According to Kafka, “a book must be the axe for the frozen sea within us.” And books can and do function in exactly this way. Just as all of my English and history colleagues have, I’ve witnessed dozens of moments through the years when the material encountered in class has moved one or more of us to tears. And while I’m sure that my students also tear up across campus in biology and chemistry and physics classes, I suspect this has more to do with the formaldehyde or punishing test results than the vicissitudes of the human heart.
“If anyone wants to try to enclose in a small space, in a single house or a single room, the history of the human spirit, he can only do this in the form of a collection of books,” says Hermann Hesse.
Another shaping moment from early in my career occurred in January 1991 when a river guide from Outward Bound visited our tiny campus to help orient those of us preparing to venture with him for a week into the Everglades. I walked this young outdoorsman all around campus, excited to show him what felt to me like such an exuberant and joy-filled learning space. His brutally honest takeaway at the end of our tour was this one: “I’m always discouraged when I spend time in a school by how dead everything feels.”
That’s another phrase I’ve been chewing on for several decades. Why did this tiny tropical campus feel dead to this bright adventurer? What was he sensing about our students and their learning that I was already numb to? Was this censure connected in any way to almost every school’s insistence on divvying up learning in the first place? To insisting that each discipline stay in its own three-ring binder? To making STEM versus the humanities, hard science versus soft science, happening truth versus story truth, even philosophy versus welding into another kind of athletic competition? Perhaps I would say to this young man if I could find him today, we mitigate the deadness when we remember that human beings and not machines are the ones doing the teaching and learning. That each day is not simply a spreadsheet to fill or a to-do list to accomplish or a Google calendar to obey, but a poem. I would invite this young man to four other campuses where I have been enriched by 25 years’ worth of theater performances and coffeehouse readings and poetry writing sessions at botanical gardens and urban-studies students partnering with inner-city students and teachers playing Frisbee with students and adorably friendly chemistry teachers greeting students at the science building door and English teachers teaming with math teachers to take students on community service trips and to all spaces (bleachers, dining halls, bonfire circles, international trains, etc.) where students and teachers and staff members and administrators forget temporarily that learning has to fall into disciplines, into rigid categories, into either/or dichotomies that ultimately limit and stultify.

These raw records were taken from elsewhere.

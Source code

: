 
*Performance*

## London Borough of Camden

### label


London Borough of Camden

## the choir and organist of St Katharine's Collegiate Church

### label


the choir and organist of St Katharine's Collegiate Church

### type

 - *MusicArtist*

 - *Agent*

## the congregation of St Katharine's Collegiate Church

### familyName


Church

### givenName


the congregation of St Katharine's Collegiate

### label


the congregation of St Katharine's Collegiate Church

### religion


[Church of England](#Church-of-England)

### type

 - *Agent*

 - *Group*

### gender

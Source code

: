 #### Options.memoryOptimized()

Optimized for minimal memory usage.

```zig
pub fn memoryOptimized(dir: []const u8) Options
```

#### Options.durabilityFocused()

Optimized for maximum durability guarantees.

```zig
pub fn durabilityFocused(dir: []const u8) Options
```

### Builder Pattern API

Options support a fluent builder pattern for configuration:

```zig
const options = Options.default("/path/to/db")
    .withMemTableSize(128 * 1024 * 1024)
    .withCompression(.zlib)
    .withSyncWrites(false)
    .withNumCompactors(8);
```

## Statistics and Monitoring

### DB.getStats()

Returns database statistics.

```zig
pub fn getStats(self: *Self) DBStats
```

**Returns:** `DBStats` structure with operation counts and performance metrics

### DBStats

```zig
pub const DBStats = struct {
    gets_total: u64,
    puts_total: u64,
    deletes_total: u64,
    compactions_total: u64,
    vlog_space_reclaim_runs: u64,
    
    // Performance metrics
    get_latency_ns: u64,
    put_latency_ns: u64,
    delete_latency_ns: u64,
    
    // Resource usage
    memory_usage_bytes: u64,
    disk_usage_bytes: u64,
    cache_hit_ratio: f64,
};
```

When asked, What is art? Picasso replied, “What is not?”A teacher of older students, I used to like to spend time in the kindergarten and first-grade classrooms at my former school, not just because I knew it was wonderfully life-giving for me and my upper school advisees to spend time reading with the little ones, but because teachers of four-, five-, and six-year-olds have not forgotten Picasso’s truth. When a small child becomes fascinated by the caterpillar that spins the cocoon that becomes the butterfly, by the seed that becomes the sprout that becomes the flower, that is not only a science lesson, it’s a life lesson — it’s art. If we work with human beings, with human minds and hearts, we are all science teachers, we are all math teachers, we are all engineering teachers, and we are all music teachers because, in the end, if we’re doing any of this right, we’re artists.